Churchill reports his loss at not exceeding 60 killed. and 75 to 80 wounded, and thinks ours was from 1,500 to 2,000. McClernand reports his spoils at “5,0001 prisoners, 17 guns, 3,000 small arms, beside large quantities of munitions and commissary stores.” He makes his losses — killed, 129; wounded, 831; missing, 17: total, 977. Having dismantled the Fort, destroyed whatever was combustible that he could not take away, and forwarded his prisoners to St. Louis, he reembarked,2 pursuant to orders from General Grant, and returned to Milliken's Bend; having meantime sent an expedition, under Gen. Gorman and Lt.-Com. Walker, up the White river, which captured Des Are and Duval's Bluff, without resistance.

Gen. Grant having reorganized and refitted at Memphis his more immediate command, personally dropped down the Mississippi on a swift steamer and met3 McClernand, Sherman, and Porter, near the mouth of White river, on their return from their triumphant incursion into Arkansas, accompanying them to Napoleon, where consultations were held, and a plan of action agreed on.

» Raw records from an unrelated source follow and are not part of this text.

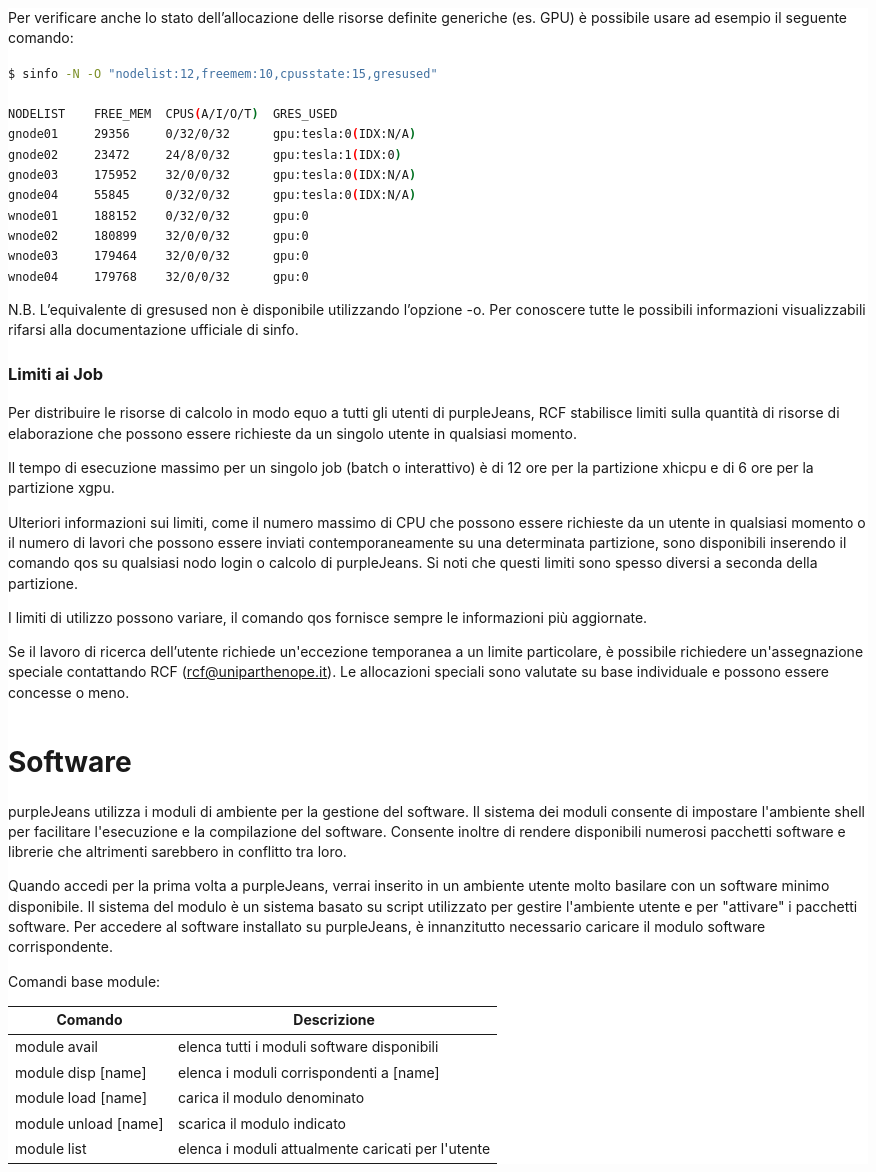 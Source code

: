 Per verificare anche lo stato dell’allocazione delle risorse definite generiche (es. GPU) è possibile usare ad esempio il seguente comando:

```sh
$ sinfo -N -O "nodelist:12,freemem:10,cpusstate:15,gresused"
 
NODELIST    FREE_MEM  CPUS(A/I/O/T)  GRES_USED           
gnode01     29356     0/32/0/32      gpu:tesla:0(IDX:N/A)
gnode02     23472     24/8/0/32      gpu:tesla:1(IDX:0)  
gnode03     175952    32/0/0/32      gpu:tesla:0(IDX:N/A)
gnode04     55845     0/32/0/32      gpu:tesla:0(IDX:N/A)
wnode01     188152    0/32/0/32      gpu:0               
wnode02     180899    32/0/0/32      gpu:0               
wnode03     179464    32/0/0/32      gpu:0               
wnode04     179768    32/0/0/32      gpu:0  
```

N.B. L’equivalente di gresused non è disponibile utilizzando l’opzione -o. Per conoscere tutte le possibili informazioni visualizzabili rifarsi alla documentazione ufficiale di sinfo. 

### Limiti ai Job
Per distribuire le risorse di calcolo in modo equo a tutti gli utenti di purpleJeans, RCF stabilisce limiti sulla quantità di risorse di elaborazione che possono essere richieste da un singolo utente in qualsiasi momento.

Il tempo di esecuzione massimo per un singolo job (batch o interattivo) è di 12 ore per la partizione xhicpu e di 6 ore per la partizione xgpu.

Ulteriori informazioni sui limiti, come il numero massimo di CPU che possono essere richieste da un utente in qualsiasi momento o il numero di lavori che possono essere inviati contemporaneamente su una determinata partizione, sono disponibili inserendo il comando qos su qualsiasi nodo login o calcolo di purpleJeans. Si noti che questi limiti sono spesso diversi a seconda della partizione.

I limiti di utilizzo possono variare, il comando qos fornisce sempre le informazioni più aggiornate.

Se il lavoro di ricerca dell’utente richiede un'eccezione temporanea a un limite particolare, è possibile richiedere un'assegnazione speciale contattando RCF (rcf@uniparthenope.it). Le allocazioni speciali sono valutate su base individuale e possono essere concesse o meno.

# Software
purpleJeans utilizza i moduli di ambiente per la gestione del software. Il sistema dei moduli consente di impostare l'ambiente shell per facilitare l'esecuzione e la compilazione del software. Consente inoltre di rendere disponibili numerosi pacchetti software e librerie che altrimenti sarebbero in conflitto tra loro.

Quando accedi per la prima volta a purpleJeans, verrai inserito in un ambiente utente molto basilare con un software minimo disponibile. Il sistema del modulo è un sistema basato su script utilizzato per gestire l'ambiente utente e per "attivare" i pacchetti software. Per accedere al software installato su purpleJeans, è innanzitutto necessario caricare il modulo software corrispondente.

Comandi base module:

| Comando              | Descrizione                                       |
|----------------------|---------------------------------------------------|
| module avail         | elenca tutti i moduli software disponibili        |
| module disp [name]   | elenca i moduli corrispondenti a [name]           |
| module load [name]   | carica il modulo denominato                       |
| module unload [name] | scarica il modulo indicato                        |
| module list          | elenca i moduli attualmente caricati per l'utente |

MeClernand's force moved down the Mississippi next day; somewhat impeded by a violent storm; but reached, on the 21st, Young's Point, nine miles above Vicksburg, on the opposite bank, facing the mouth of the Yazoo. Here was the head of the canal projected and partly opened, months before, by Gen. Williams,4 intended to secure a passage up and down the Mississippi for oar vessels,

1 The Missouri Republican has a letter from an eye-witness, dated Arkansas Post, January 12, who makes them 4,500--all of them, but 1,000, from Texas--and adds:

Of the entire force garrisoning the Fort, 1,000--mostly Texas cavalry — escaped, taking with them a great portion of the baggage. These effected an exit on the night our forces were surrounding the place, and before it could be fully accomplished.

2 Jan 17.

3 Jan. 18.

4 See page 101.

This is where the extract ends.